Metamath Proof Explorer


Theorem fvmpt2i

Description: Value of a function given by the maps-to notation. (Contributed by Mario Carneiro, 23-Apr-2014)

Ref Expression
Hypothesis mptrcl.1
|- F = ( x e. A |-> B )
Assertion fvmpt2i
|- ( x e. A -> ( F ` x ) = ( _I ` B ) )

Proof

Step Hyp Ref Expression
1 mptrcl.1
 |-  F = ( x e.
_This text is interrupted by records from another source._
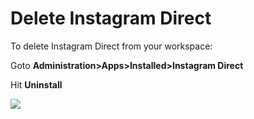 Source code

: # Delete Instagram Direct

To delete Instagram Direct from your workspace:

Goto **Administration>Apps>Installed>Instagram Direct**

Hit **Uninstall**

![](../../../../../../.gitbook/assets/2022-01-27\_23-50-36.png)
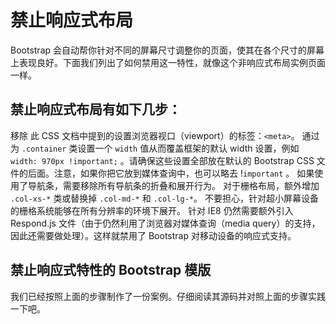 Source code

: # 禁止响应式布局

Bootstrap 会自动帮你针对不同的屏幕尺寸调整你的页面，使其在各个尺寸的屏幕上表现良好。下面我们列出了如何禁用这一特性，就像这个非响应式布局实例页面一样。

## 禁止响应式布局有如下几步：
移除 此 CSS 文档中提到的设置浏览器视口（viewport）的标签：`<meta>`。
通过为 `.container` 类设置一个 `width` 值从而覆盖框架的默认 width 设置，例如 `width: 970px !important;` 。请确保这些设置全部放在默认的 Bootstrap CSS 文件的后面。注意，如果你把它放到媒体查询中，也可以略去 !`important` 。
如果使用了导航条，需要移除所有导航条的折叠和展开行为。
对于栅格布局，额外增加 `.col-xs-*` 类或替换掉 `.col-md-*` 和 `.col-lg-*`。 不要担心，针对超小屏幕设备的栅格系统能够在所有分辨率的环境下展开。
针对 IE8 仍然需要额外引入 Respond.js 文件（由于仍然利用了浏览器对媒体查询（media query）的支持，因此还需要做处理）。这样就禁用了 Bootstrap 对移动设备的响应式支持。

## 禁止响应式特性的 Bootstrap 模版
我们已经按照上面的步骤制作了一份案例。仔细阅读其源码并对照上面的步骤实践一下吧。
A |-> B )
2 csbeq1
 |-  ( y = x -> [_ y / x ]_ B = [_ x / x ]_ B )
3 csbid
 |-  [_ x / x ]_ B = B
4 2 3 eqtrdi
 |-  ( y = x -> [_ y / x ]_ B = B )
5 nfcv
 |-  F/_ y B
6 nfcsb1v
 |-  F/_ x [_ y / x ]_ B
7 csbeq1a
 |-  ( x = y -> B = [_ y / x ]_ B )
8 5 6 7 cbvmpt
 |-  ( x e. A |-> B ) = ( y e. A |-> [_ y / x ]_ B )
9 1 8 eqtri
 |-  F = ( y e. A |-> [_ y / x ]_ B )
10 4 9 fvmpti
 |-  ( x e. A -> ( F ` x ) = ( _I ` B ) )